Task brief ▸
Lines in the listing below containing the string "anecdotal" are to be identified and copied.

Records shown ▸
:::

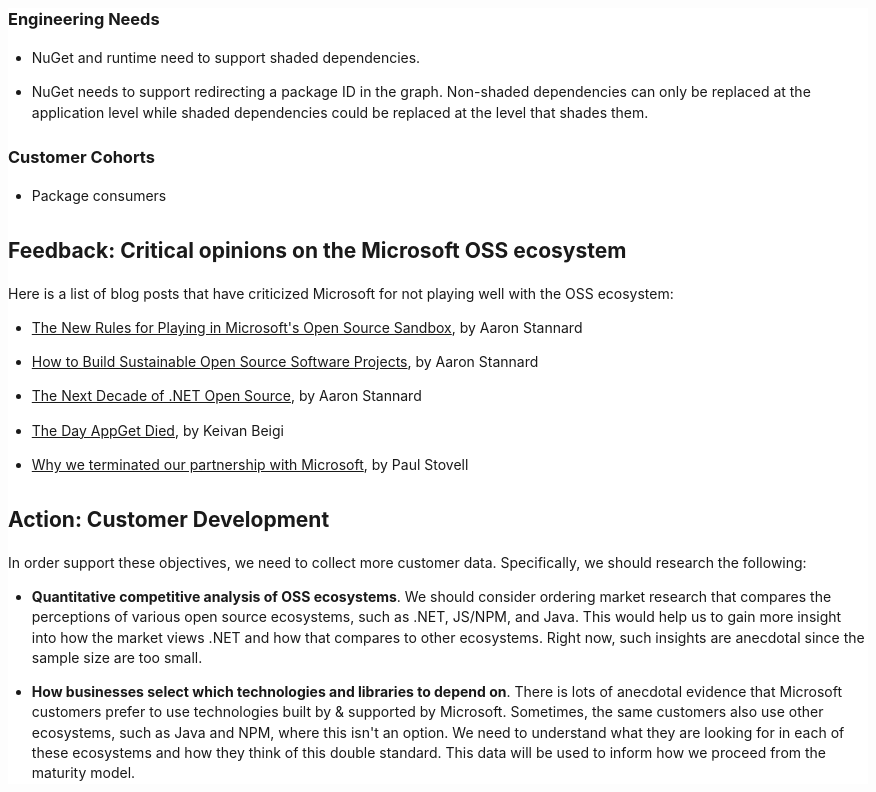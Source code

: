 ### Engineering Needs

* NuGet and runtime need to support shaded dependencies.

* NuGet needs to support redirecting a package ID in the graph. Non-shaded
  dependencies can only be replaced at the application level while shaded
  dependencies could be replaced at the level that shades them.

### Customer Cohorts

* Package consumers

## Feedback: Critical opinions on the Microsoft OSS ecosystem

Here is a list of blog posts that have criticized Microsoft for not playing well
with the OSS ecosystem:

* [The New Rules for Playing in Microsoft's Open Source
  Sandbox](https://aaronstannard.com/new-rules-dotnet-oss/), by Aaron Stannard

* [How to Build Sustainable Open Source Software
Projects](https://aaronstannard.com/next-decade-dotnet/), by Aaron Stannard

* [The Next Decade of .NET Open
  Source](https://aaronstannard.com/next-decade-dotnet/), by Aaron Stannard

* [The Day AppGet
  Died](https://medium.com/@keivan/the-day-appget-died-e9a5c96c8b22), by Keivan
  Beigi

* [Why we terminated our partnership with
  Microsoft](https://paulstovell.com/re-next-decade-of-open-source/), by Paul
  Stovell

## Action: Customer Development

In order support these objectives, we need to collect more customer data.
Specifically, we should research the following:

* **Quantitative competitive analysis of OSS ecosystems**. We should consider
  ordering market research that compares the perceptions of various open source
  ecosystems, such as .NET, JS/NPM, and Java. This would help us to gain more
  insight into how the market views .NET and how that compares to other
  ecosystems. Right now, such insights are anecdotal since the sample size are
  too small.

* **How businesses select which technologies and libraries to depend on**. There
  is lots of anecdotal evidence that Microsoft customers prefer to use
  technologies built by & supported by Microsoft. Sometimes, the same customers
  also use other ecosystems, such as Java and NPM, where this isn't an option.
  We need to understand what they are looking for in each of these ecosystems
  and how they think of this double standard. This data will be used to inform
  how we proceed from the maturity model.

:::

Response for this exercise ▸
  ecosystems. Right now, such insights are anecdotal since the sample size are
  is lots of anecdotal evidence that Microsoft customers prefer to use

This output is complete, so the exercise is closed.